The Piper-Sandler marriage announced July 9 gives Piper larger-than-market exposure to financial-services deals. Sandler O’Neill over the decade has advised more deals in banking and finance than any money changer on Wall Street, including titans such as Morgan Stanley and J.P. Morgan.

“I told a friend of mine that could be another sign we’re at the top of the market,” said Chairman Paul Purcell of Milwaukee-based Baird, the employee-owned, full-service investment house. “Then he said, ‘You’ve been saying something like that for three years.’ ”

Indeed, a lot of smart people have predicted a slowdown to recession in financial markets for at least three years. That would have happened if the past were precedent. But that’s not been the case in this, the longest economic recovery since World War II, starting in 2009.

“It is important to remember that M&A markets are supported by confidence,” said Bruce Engler, head of the mergers business at the Faegre Baker Daniels law firm. “If the U.S. economy stumbles, due to Federal Reserve policies or trade spats or the global slowdown catching up with us or whatever, that would affect confidence.
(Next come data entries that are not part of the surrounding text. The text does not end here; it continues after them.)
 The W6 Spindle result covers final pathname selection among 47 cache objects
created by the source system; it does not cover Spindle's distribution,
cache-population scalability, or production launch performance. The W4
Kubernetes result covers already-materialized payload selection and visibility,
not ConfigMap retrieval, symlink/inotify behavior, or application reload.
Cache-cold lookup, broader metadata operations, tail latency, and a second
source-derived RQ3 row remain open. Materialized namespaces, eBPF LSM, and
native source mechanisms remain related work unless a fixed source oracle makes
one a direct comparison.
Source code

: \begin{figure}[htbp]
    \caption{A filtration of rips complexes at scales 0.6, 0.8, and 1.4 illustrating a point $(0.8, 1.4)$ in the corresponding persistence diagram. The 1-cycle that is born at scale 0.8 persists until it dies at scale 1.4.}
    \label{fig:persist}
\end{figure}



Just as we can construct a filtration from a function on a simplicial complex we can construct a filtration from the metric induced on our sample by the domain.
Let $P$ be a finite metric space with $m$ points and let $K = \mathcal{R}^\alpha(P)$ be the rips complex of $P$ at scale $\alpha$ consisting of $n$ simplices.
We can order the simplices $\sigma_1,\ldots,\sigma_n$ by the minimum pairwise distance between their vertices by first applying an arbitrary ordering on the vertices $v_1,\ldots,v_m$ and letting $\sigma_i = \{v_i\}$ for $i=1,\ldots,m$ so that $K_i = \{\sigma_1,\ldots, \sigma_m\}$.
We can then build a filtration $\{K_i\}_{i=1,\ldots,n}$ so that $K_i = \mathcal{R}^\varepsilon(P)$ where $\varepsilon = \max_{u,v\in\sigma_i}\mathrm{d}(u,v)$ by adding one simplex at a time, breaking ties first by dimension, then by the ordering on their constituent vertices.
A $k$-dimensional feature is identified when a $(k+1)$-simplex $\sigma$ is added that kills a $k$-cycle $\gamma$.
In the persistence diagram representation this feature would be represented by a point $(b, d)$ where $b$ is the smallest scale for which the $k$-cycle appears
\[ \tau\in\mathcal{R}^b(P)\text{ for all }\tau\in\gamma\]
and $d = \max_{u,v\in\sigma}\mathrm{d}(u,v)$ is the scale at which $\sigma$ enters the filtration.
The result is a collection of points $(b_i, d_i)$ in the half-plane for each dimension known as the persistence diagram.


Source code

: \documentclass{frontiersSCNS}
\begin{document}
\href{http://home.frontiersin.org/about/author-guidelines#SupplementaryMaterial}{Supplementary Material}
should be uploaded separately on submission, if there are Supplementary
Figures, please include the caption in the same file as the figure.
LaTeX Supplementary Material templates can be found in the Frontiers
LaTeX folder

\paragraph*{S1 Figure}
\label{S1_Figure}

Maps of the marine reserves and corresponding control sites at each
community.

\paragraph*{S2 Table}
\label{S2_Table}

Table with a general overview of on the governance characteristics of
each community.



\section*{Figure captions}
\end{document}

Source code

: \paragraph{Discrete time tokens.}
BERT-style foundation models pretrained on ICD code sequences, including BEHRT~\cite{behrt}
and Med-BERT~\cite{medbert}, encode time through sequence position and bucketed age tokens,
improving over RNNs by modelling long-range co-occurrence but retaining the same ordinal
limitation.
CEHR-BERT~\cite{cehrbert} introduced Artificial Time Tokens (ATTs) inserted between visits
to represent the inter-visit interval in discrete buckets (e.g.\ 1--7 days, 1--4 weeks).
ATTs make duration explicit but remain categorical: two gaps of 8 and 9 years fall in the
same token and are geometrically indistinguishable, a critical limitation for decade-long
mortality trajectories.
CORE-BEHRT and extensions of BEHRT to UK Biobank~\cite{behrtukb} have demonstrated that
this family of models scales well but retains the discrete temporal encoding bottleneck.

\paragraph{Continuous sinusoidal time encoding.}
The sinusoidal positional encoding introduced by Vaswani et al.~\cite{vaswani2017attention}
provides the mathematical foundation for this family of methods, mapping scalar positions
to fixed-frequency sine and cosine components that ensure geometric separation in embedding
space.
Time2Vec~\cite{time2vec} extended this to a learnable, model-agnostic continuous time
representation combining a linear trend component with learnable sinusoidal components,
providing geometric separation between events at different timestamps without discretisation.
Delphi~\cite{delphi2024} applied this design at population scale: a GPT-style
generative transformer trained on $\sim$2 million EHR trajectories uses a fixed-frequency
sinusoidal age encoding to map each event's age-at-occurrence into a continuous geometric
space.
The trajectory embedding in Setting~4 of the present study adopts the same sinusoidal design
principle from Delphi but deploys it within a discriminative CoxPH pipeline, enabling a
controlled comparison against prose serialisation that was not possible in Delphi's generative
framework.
And the M&A market would likely slow down.

“For now, based on current conditions and expectations, I see sunny skies ahead for M&A in 2019.”

The U.S. economy should chug along at 2% to 3% growth this year, according to many economic forecasters, better than Europe and most other western industrial countries. After a short swoon late last year, the stock market has revived to record levels. And, after an earnings boom in 2018, following the Trump tax cuts of 2017, corporate earnings are coming in at so-so levels.

Corporations also are propping their stock prices with record stock buybacks thanks to years of building retained earnings and the bounty from the tax cuts. In fact, the Thomson Reuters list of 10 biggest Minnesota mergers and acquisitions announced during the first half of 2019 includes stock buybacks by U.S. Bancorp, Best Buy and Bridgewater Bancshares. That’s not exactly M&A in the traditional sense.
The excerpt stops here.